Gretchen Henkel  |  Issue: July 2007  |  July 1, 2007

Dr. Pincus with his family in Boulder, Colo.

Begin a conversation with Theodore Pincus, MD, about his scientific career, and you’ll soon be discussing a range of topics, from the history of rheumatology to Edward Gibbon’s The Decline and Fall of the Roman Empire. “The thing about Ted is that he is an effervescent person,” says Halsted R. Holman, MD, who was chair of medicine at Stanford University’s School of Medicine when Dr. Pincus became an internal medicine resident in the early 1970s and is now the emeritus Guggenhime Professor of Medicine there. “He has great enthusiasm about whatever he’s into.”

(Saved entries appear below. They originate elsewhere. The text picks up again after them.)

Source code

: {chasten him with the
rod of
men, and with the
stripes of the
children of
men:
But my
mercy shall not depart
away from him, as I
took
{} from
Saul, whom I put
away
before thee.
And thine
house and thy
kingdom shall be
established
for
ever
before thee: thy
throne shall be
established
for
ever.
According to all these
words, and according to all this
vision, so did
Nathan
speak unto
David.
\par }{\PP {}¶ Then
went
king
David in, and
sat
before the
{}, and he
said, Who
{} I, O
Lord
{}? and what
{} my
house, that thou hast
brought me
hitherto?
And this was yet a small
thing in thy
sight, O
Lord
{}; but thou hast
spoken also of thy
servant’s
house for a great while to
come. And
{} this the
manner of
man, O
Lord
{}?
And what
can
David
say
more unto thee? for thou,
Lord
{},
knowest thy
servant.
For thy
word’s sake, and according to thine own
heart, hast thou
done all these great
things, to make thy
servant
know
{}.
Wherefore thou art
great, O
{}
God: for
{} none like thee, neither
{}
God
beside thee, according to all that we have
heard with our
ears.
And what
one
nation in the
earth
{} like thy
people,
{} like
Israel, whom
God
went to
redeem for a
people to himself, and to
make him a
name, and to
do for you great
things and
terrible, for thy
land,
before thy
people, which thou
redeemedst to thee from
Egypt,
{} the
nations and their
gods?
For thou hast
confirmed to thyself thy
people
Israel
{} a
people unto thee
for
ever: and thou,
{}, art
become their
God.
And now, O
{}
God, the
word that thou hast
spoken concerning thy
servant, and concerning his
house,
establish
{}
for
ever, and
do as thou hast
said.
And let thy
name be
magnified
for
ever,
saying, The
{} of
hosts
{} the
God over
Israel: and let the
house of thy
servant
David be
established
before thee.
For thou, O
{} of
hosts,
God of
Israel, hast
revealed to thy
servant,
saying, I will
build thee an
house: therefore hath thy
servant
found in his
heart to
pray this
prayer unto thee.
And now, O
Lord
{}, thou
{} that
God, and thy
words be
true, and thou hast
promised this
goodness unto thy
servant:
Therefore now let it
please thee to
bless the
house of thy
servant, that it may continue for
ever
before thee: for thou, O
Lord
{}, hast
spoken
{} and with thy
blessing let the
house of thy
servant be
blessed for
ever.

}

Dr. Pincus’ far-reaching intellectual curiosity has taken him down many paths in his 40-plus years in medical science. He is currently a professor of both medicine and microbiology at Vanderbilt University in Nashville, Tenn., reflecting his decades-long interests in both basic science and clinical medicine. He is well known among his rheumatology colleagues for his discovery of the association of education with outcomes in RA, and known worldwide for his tireless advocacy for the value of a patient self-report questionnaire such as the Health Assessment Questionnaire (HAQ) in assessing and documenting patient status, course, and outcomes.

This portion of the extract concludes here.